Het bovenstaande leidt tot de conclusie dat het op dit moment nog onvoldoende duidelijk is of en zo ja, op welke punten, sprake is van gebreken in de zin van de wet. Zoals eerder al is overwogen kunnen vorderingen zoals die in dit kort geding zijn ingesteld, alleen worden toegewezen als in voldoende mate aannemelijk is dat die vorderingen in een bodemprocedure zullen worden toegewezen. Daarvoor is in dit geval nodig dat in voldoende mate aannemelijk is dat het bij de door [eiser c.s.] gestelde gebreken gaat om een staat of eigenschap van het gehuurde (of een andere niet aan [eiser c.s.] toe te rekenen omstandigheid), zoals bedoeld in artikel 7:204 lid 2 van het Burgerlijk Wetboek.
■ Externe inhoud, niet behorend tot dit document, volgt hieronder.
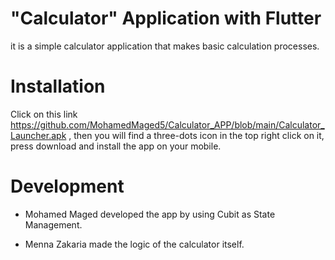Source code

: # "Calculator" Application with Flutter
it is a simple calculator application that makes basic calculation processes.

# Installation
Click on this link https://github.com/MohamedMaged5/Calculator_APP/blob/main/Calculator_Launcher.apk , then you will find a three-dots icon in the top right click on it, press download and install the app on your mobile.

# Development
* Mohamed Maged developed the app by using Cubit as State Management.
- Menna Zakaria made the logic of the calculator itself.
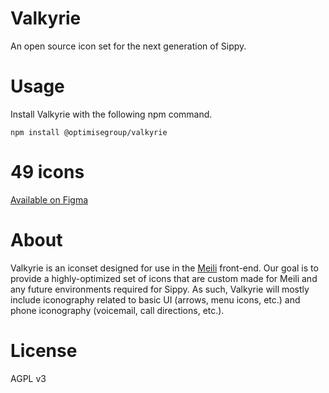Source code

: # Valkyrie
An open source icon set for the next generation of Sippy.

# Usage
Install Valkyrie with the following npm command.

`npm install @optimisegroup/valkyrie`

# 49 icons
[Available on Figma](https://www.figma.com/file/jeP1aSRulegRxHDegrrmWc/Valkyrie?node-id=1%3A11358)

# About
Valkyrie is an iconset designed for use in the [Meili](https://github.com/optimise-group/meili) front-end. Our goal is to provide a highly-optimized set of icons that are custom made for Meili and any future environments required for Sippy. As such, Valkyrie will mostly include iconography related to basic UI (arrows, menu icons, etc.) and phone iconography (voicemail, call directions, etc.).

# License
AGPL v3
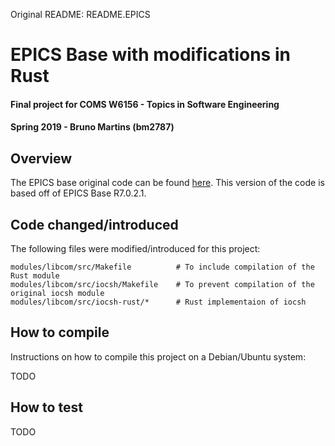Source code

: Original README: README.EPICS

# EPICS Base with modifications in Rust

#### Final project for COMS W6156 - Topics in Software Engineering
#### Spring 2019 - Bruno Martins (bm2787)

## Overview

The EPICS base original code can be found [here](https://github.com/epics-base/epics-base).
This version of the code is based off of EPICS Base R7.0.2.1.

## Code changed/introduced

The following files were modified/introduced for this project:

    modules/libcom/src/Makefile          # To include compilation of the Rust module
    modules/libcom/src/iocsh/Makefile    # To prevent compilation of the original iocsh module
    modules/libcom/src/iocsh-rust/*      # Rust implementaion of iocsh

## How to compile

Instructions on how to compile this project on a Debian/Ubuntu system:

TODO

## How to test

TODO
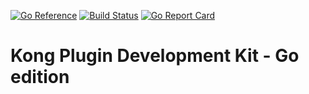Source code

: [![Go Reference](https://pkg.go.dev/badge/github.com/kong/go-pdk?status.svg)](https://pkg.go.dev/github.com/kong/go-pdk)
[![Build Status][badge-travis-image]][badge-travis-url]
[![Go Report Card](https://goreportcard.com/badge/github.com/kong/go-pdk)](https://goreportcard.com/report/github.com/kong/go-pdk) 

# Kong Plugin Development Kit - Go edition

[badge-travis-url]: https://travis-ci.com/Kong/go-pdk/branches
[badge-travis-image]: https://travis-ci.com/Kong/go-pdk.svg?branch=master
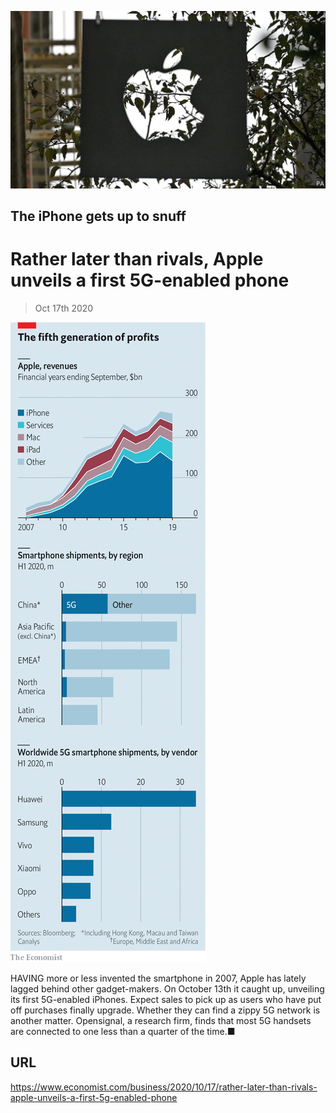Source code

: ![](./images/20201017_WBP502.jpg)

## The iPhone gets up to snuff

# Rather later than rivals, Apple unveils a first 5G-enabled phone

> Oct 17th 2020



![](./images/20201017_WBC133.png)

HAVING more or less invented the smartphone in 2007, Apple has lately lagged behind other gadget-makers. On October 13th it caught up, unveiling its first 5G-enabled iPhones. Expect sales to pick up as users who have put off purchases finally upgrade. Whether they can find a zippy 5G network is another matter. Opensignal, a research firm, finds that most 5G handsets are connected to one less than a quarter of the time.■

## URL

https://www.economist.com/business/2020/10/17/rather-later-than-rivals-apple-unveils-a-first-5g-enabled-phone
Om hier een goed oordeel over te kunnen vellen, is nader onderzoek nodig. Zoals reeds overwogen onder 4.1, is voor dergelijk nader onderzoek geen plaats in kort geding. Gelet hierop kan niet op de uitkomst van de bodemprocedure worden vooruitgelopen door een voorziening als gevorderd te treffen.
4.28.
Dit neemt niet weg dat [eiser c.s.] kennelijk wel klachten heeft. Bo‑Ex zal met deze klachten aan de slag moeten gaan. Dit betekent echter niet dat alle klachten zonder meer de verantwoordelijkheid van Bo‑Ex zijn. Bo‑Ex zal nader onderzoek moeten doen naar de klachten en zal de klachten die onder haar verantwoordelijkheid vallen, moeten verhelpen. Bo‑Ex heeft ter zitting ook uitdrukkelijk gezegd dat zij dit wil en zal doen.
Proceskosten
4.29.
[eiser c.s.] zal als de in het ongelijk gestelde partij in de proceskosten worden veroordeeld. De kosten aan de zijde van Bo‑Ex worden begroot op € 373,50 aan salaris gemachtigde.
4.30.
De gevorderde nakosten zullen op de hierna te vermelden wijze worden toegewezen.

5.De beslissing

De voorzieningenrechter:
5.1.
wijst de vorderingen af;
5.2.
veroordeelt [eiser c.s.] tot betaling van de proceskosten aan de zijde van Bo‑Ex, tot de uitspraak van dit vonnis begroot op € 373,50 aan salaris gemachtigde;
5.3.
veroordeelt [eiser c.s.] , onder de voorwaarde dat niet binnen veertien dagen na aanschrijving aan dit vonnis is voldaan, om de na dit vonnis ontstane kosten te voldoen, begroot op:
  • € 124,00 aan salaris gemachtigde;
  • te vermeerderen met de explootkosten van betekening van het vonnis, indien een dergelijke betekening heeft plaatsgevonden;
Dit vonnis is gewezen door mr. J.W. Wagenaar, voorzieningenrechter, en is in aanwezigheid van de griffier in het openbaar uitgesproken op 16 juli 2021.